Melisa mengangguk, dan Gita pun memeluk sahabatnya. Akhirnya Melisa bersiap untuk pulang kerumah Lusi, tempat di mana ia dibesarkan.
Sedangkan kini jenasah Lusi sudah dibawa ambulance untuk dibawa ke rumah duka, Rudy mengikuti dari belakang dengan mengendarai mobilnya.
Sesampainya dirumah, jasad Lusi pun disucikan dan langsung dikafani, para tetangga mulai datang melayat untuk berbelasungkawa.
Namun yang ditunggu belum juga datang, ya Rudy menunggu Melisa isterinya. Dan penantian Rudy pun akhirnya terjawah sudah dengan datangnya Melisa yang kini tengah mengendong buah hatinya.
Semua para tetangga yang melihat Melisa membawa bayi mungil pun mulai berbisik-bisik. Karena tidak ada yang tahu bahwa Melisa telah menikah diam-diam, apalagi hamil.
Saat Melisa hamil pun dulu ia lebih banyak didalam rumah, ia hanya keluar saat malam hari. Itu pun saat ia ingin makan diluar atau memeriksakan kandungannya.
Sehingga kedatangan Melisa membawa samudera bayi, membuat semua mata menatap gadis yang masih berusia 19 tahun.
Hingga Rudy yang melihat isteri dan anaknya datang pria itu langsung berlari kecil dan merengkuh isterinya.
Melepas kerinduannya kepada isteri dan anaknya.

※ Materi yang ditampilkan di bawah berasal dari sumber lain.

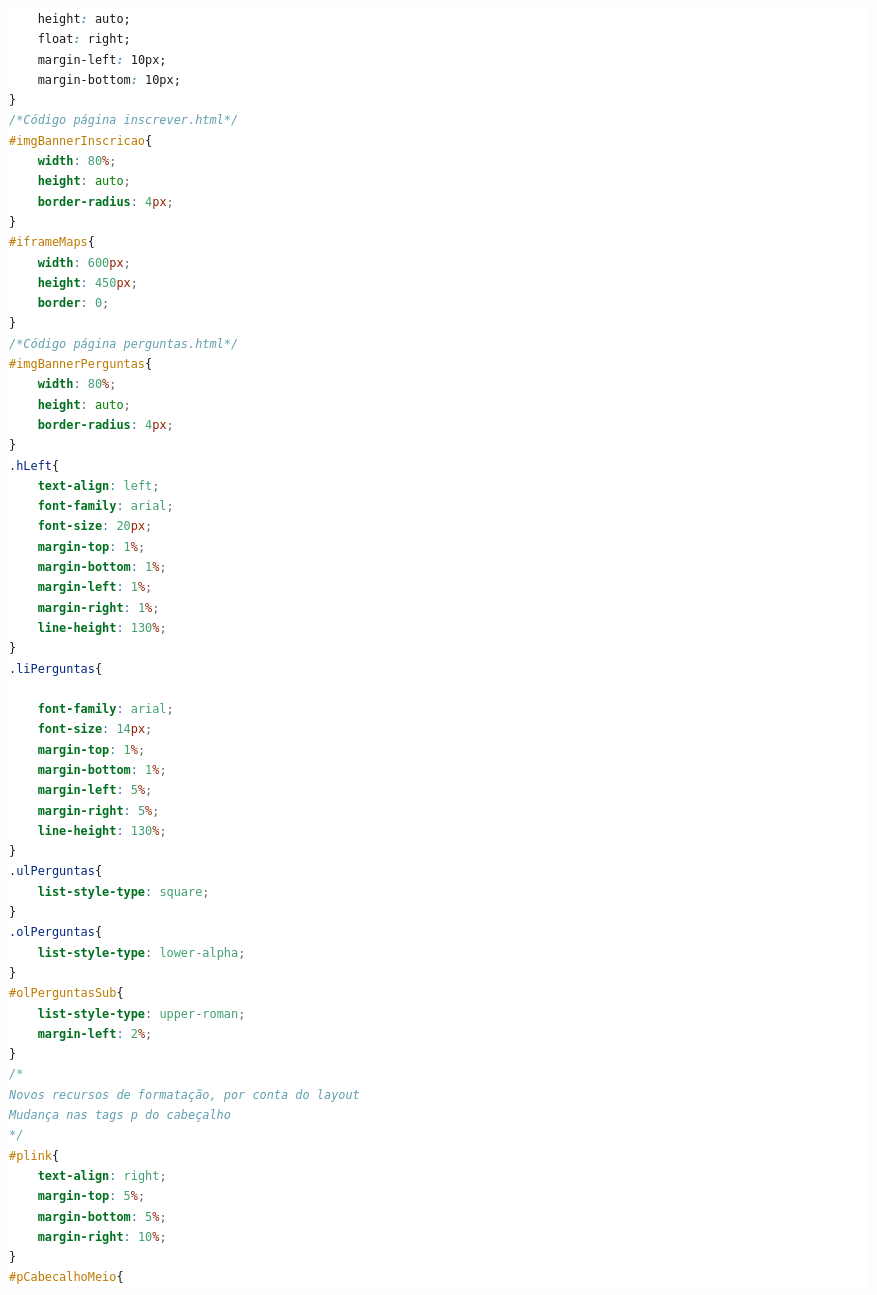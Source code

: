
 ```css
	height: auto;
	float: right;
	margin-left: 10px;
	margin-bottom: 10px;
}
/*Código página inscrever.html*/
#imgBannerInscricao{
	width: 80%;
	height: auto;
	border-radius: 4px;
}
#iframeMaps{
	width: 600px;
	height: 450px;
	border: 0;	 
}
/*Código página perguntas.html*/
#imgBannerPerguntas{
	width: 80%;
	height: auto;
	border-radius: 4px;
}
.hLeft{
	text-align: left;
	font-family: arial;
	font-size: 20px;
	margin-top: 1%;
	margin-bottom: 1%;
	margin-left: 1%;
	margin-right: 1%;
	line-height: 130%;
}
.liPerguntas{
	
	font-family: arial;
	font-size: 14px;
	margin-top: 1%;
	margin-bottom: 1%;
	margin-left: 5%;
	margin-right: 5%;
	line-height: 130%;
}
.ulPerguntas{
	list-style-type: square;
}
.olPerguntas{
	list-style-type: lower-alpha;
}
#olPerguntasSub{
	list-style-type: upper-roman;
	margin-left: 2%;
}
/*
Novos recursos de formatação, por conta do layout
Mudança nas tags p do cabeçalho
*/
#plink{
	text-align: right;
	margin-top: 5%;
	margin-bottom: 5%;
	margin-right: 10%;
}
#pCabecalhoMeio{
```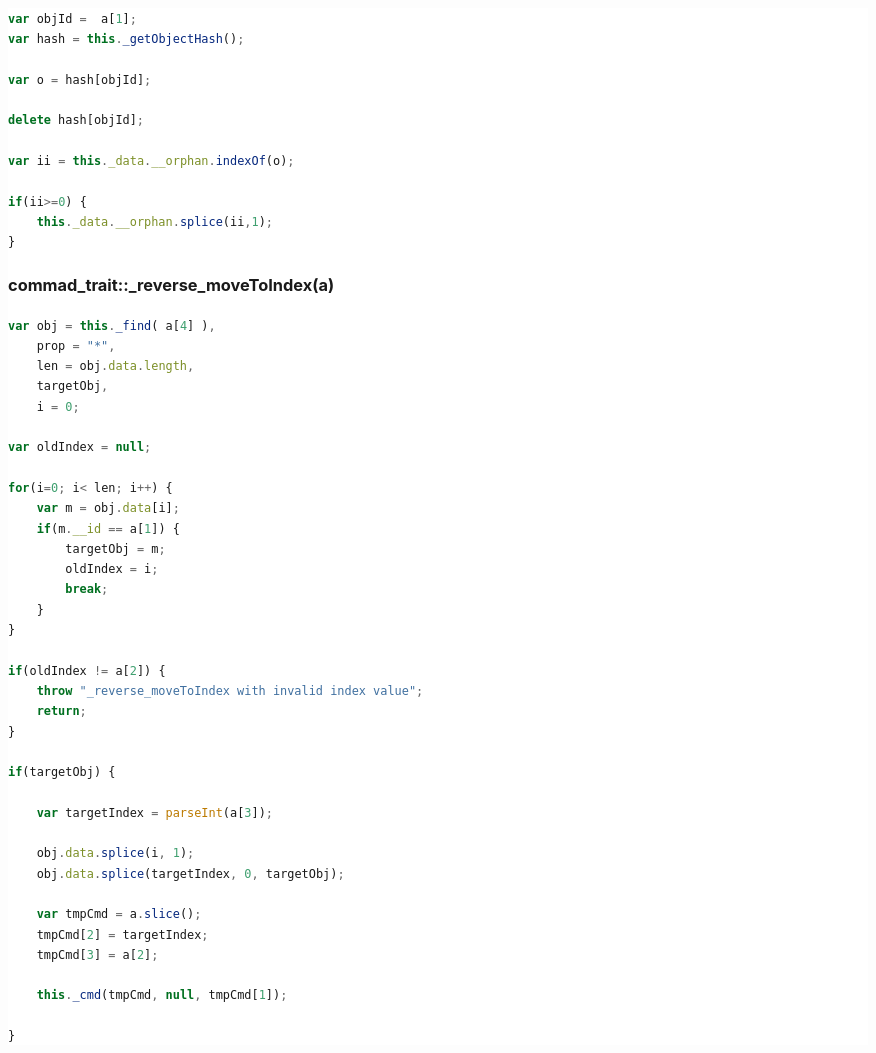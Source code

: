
 ```javascript
var objId =  a[1];
var hash = this._getObjectHash();

var o = hash[objId];

delete hash[objId];

var ii = this._data.__orphan.indexOf(o);

if(ii>=0) {
    this._data.__orphan.splice(ii,1);
}

```

### <a name="commad_trait__reverse_moveToIndex"></a>commad_trait::_reverse_moveToIndex(a)


```javascript
var obj = this._find( a[4] ),
    prop = "*",
    len = obj.data.length,
    targetObj,
    i = 0;

var oldIndex = null;

for(i=0; i< len; i++) {
    var m = obj.data[i];
    if(m.__id == a[1]) {
        targetObj = m;
        oldIndex = i;
        break;
    }
}

if(oldIndex != a[2]) {
    throw "_reverse_moveToIndex with invalid index value";
    return;
}

if(targetObj) {
    
    var targetIndex = parseInt(a[3]);
    
    obj.data.splice(i, 1);
    obj.data.splice(targetIndex, 0, targetObj);
    
    var tmpCmd = a.slice();
    tmpCmd[2] = targetIndex;
    tmpCmd[3] = a[2];
    
    this._cmd(tmpCmd, null, tmpCmd[1]);

}
```
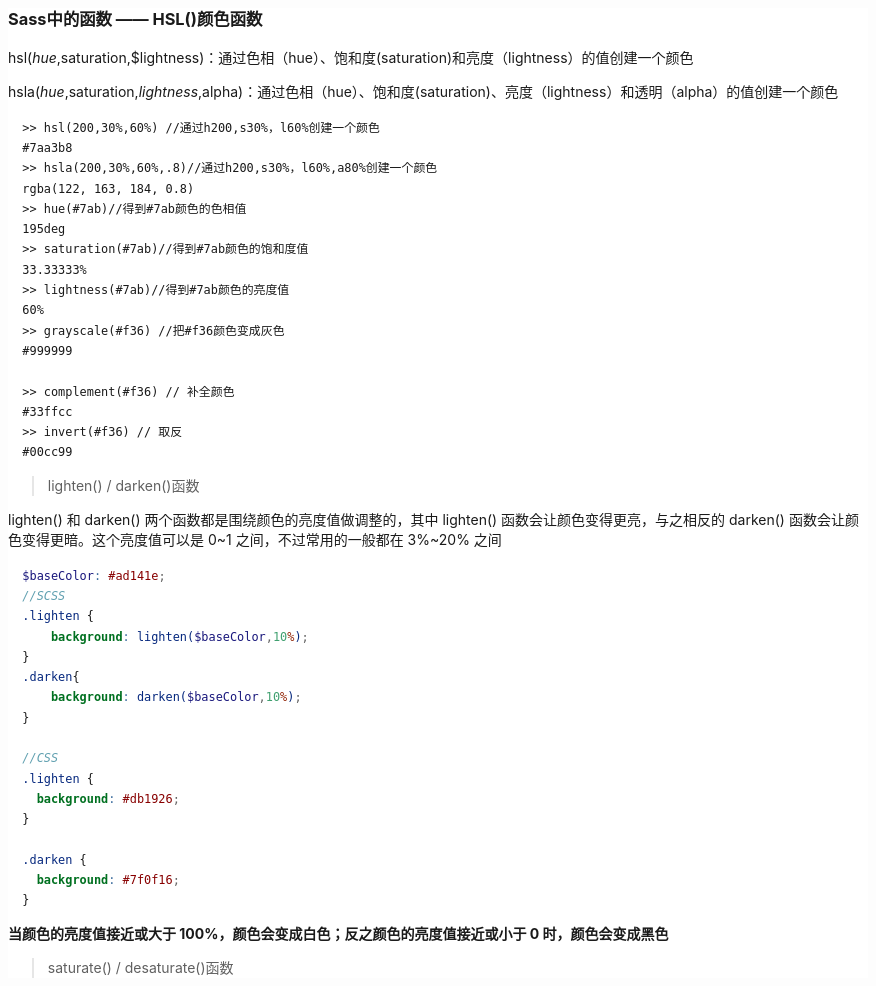 ### Sass中的函数 —— HSL()颜色函数

  hsl($hue,$saturation,$lightness)：通过色相（hue）、饱和度(saturation)和亮度（lightness）的值创建一个颜色

  hsla($hue,$saturation,$lightness,$alpha)：通过色相（hue）、饱和度(saturation)、亮度（lightness）和透明（alpha）的值创建一个颜色
  
```text
  >> hsl(200,30%,60%) //通过h200,s30%，l60%创建一个颜色
  #7aa3b8
  >> hsla(200,30%,60%,.8)//通过h200,s30%，l60%,a80%创建一个颜色
  rgba(122, 163, 184, 0.8)
  >> hue(#7ab)//得到#7ab颜色的色相值
  195deg
  >> saturation(#7ab)//得到#7ab颜色的饱和度值
  33.33333%
  >> lightness(#7ab)//得到#7ab颜色的亮度值
  60%
  >> grayscale(#f36) //把#f36颜色变成灰色
  #999999

  >> complement(#f36) // 补全颜色
  #33ffcc
  >> invert(#f36) // 取反
  #00cc99
```

> lighten() / darken()函数

  lighten() 和 darken() 两个函数都是围绕颜色的亮度值做调整的，其中 lighten() 函数会让颜色变得更亮，与之相反的 darken() 函数会让颜色变得更暗。这个亮度值可以是 0~1 之间，不过常用的一般都在 3%~20% 之间

```scss
  $baseColor: #ad141e;
  //SCSS
  .lighten {
      background: lighten($baseColor,10%);
  }
  .darken{
      background: darken($baseColor,10%);
  }

  //CSS
  .lighten {
    background: #db1926;
  }

  .darken {
    background: #7f0f16;
  }
```

  **当颜色的亮度值接近或大于 100%，颜色会变成白色；反之颜色的亮度值接近或小于 0 时，颜色会变成黑色**

> saturate() / desaturate()函数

Melisa hanya diam tak mau membalas pelukan Rudy.
"Boleh Melisa lihat ibu?" Tanya Melisa pada Rudy.
"Boleh, biar Samudera ayah gendong." Jawab Rudy.
Melisa pun menyerahkan bayinya pada ayahnya, lalu ia mendekati jasad Lusi yang telah tertutup kain kafan.
Tangan Melisa bergetar saat itu juga, ketika ia membuka kain penutup itu. Terlihatlah wajah Lusi, wajah ibu angkatnya yang telah merawatnya dari usia 3 tahun, sekaligus orang yang menghancurkan keluarganya.